Creating Your Ideal Customer Profile (ICP)

Episode 5 . 38:37

Join Andrew on WeMarketers Podcast as he discusses the importance of defining your ideal customer profile (ICP) with Ora Gittsovich, CEO of ClickRoads. With over 13 years of experience in B2B marketing, Ora shares insights on how businesses can build relationships, gather critical metrics, and identify their target audience.

Learn the difference between ICP and customer persona, strategies for omni-channel marketing, and practical examples of successful ICP implementation. Perfect for startups and established companies looking to break through growth barriers.

https://www.youtube.com/watch?v=wWYKb7B732k

____________

Connect with Ora Gittsovich: https://www.linkedin.com/in/cmora-gittsovich/

Connect with Andrew Demianenko: https://www.linkedin.com/in/andrew-demian

Transcription

[00:00:53] Andrew: Hello and welcome to WeMarketers Podcast. I’m Andrew, and my guest today is Ora Gittsovich, CEO of Click Roads, a fractional CMO, and an ABM expert with over 13 years of experience in marketing. Ora specializes in B2B marketing, omnichannel strategies, and go-to-market plans, helping businesses break through growth barriers.

[00:01:18] Andrew: Today, we are diving into a very important topic: defining your ideal customer profile. Ora, welcome.

[00:01:24] Ora: Hey, thank you so much.

[00:01:26] Ora: I will be glad to share all of this knowledge because, during the 13 years, I guess I have a lot of stuff to share.

[00:01:34] Andrew: Let’s start with the basics. There is a lot of confusion around this topic. Can you explain what an ideal customer profile is and how it is different from a customer persona?
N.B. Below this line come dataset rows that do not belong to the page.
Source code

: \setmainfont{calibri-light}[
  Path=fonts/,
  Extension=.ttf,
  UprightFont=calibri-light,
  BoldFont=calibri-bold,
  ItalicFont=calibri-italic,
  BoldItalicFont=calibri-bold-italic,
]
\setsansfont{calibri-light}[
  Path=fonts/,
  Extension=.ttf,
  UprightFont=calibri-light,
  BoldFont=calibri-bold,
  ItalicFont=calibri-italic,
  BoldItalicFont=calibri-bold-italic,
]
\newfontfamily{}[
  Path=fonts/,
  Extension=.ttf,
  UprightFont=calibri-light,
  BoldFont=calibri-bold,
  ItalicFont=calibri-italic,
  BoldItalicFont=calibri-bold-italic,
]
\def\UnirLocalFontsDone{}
[00:01:45] Ora: In general, ICP is a corporate portfolio. When we talk about ICP, all descriptions come from companies: points, sizes, revenues, industries, etc. What about customer persona? It’s also known as a buyer persona. Of course, it’s about the people behind the scenes in the companies you want to work with.
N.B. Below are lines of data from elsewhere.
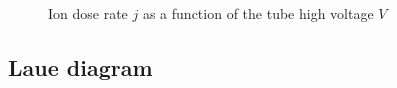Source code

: \documentclass{scrartcl}
\begin{document}
\begin{figure}[!ht]
    \centering
    \caption{Ion dose rate $j$ as a function of the tube high voltage $V$}
    \label{fig:IonDoseRateAsFunctionOfTubeHighVoltage}
\end{figure}
\FloatBarrier

\clearpage

\subsection{Laue diagram}
\end{document}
[00:02:12] Ora: For example, ICP could be an industry—like finance. In finance, we have sub-industries: blockchain, currency, insurance, etc. In the sub-industries, we have the total addressable market.

[00:02:27] Ora: Okay, numbers of companies you want or plan to work with as a hypothesis to test, etc. In this case, we are collecting information about their revenue, the number of employees. For the start, it’s enough, but after, when you want to dive deeper, you should know their structures—company structure and who’s responsible for the decision-making process.

[00:02:53] Ora: It’s called buying scenarios they have and a buying committee. And after, you should divide it into buyer personas connected with buying roles in these buying committees. For example, decision-makers, influencers, evaluators. Under these buying roles, we have different titles: CEO, CFO, COO, VP of something—marketing or sales.

[00:03:22] Andrew: You’ve worked with a lot of companies, helping them create ICPs. How does this process vary depending on the industry? Are there any specifics?

[00:03:32] Ora: If we talk about ICP in general, it’s all about building relationships with your brand, your product, your service, and your planning target account.

[00:03:45] Ora: It’s called the same as a target audience; it’s called target accounts. Imagine that you are not a startup, you’re a developing business. You have initial sales traction, for example, you’re at the developing stage, and you have some numbers. I suggest collecting them. You need to understand which customers bring you greater results.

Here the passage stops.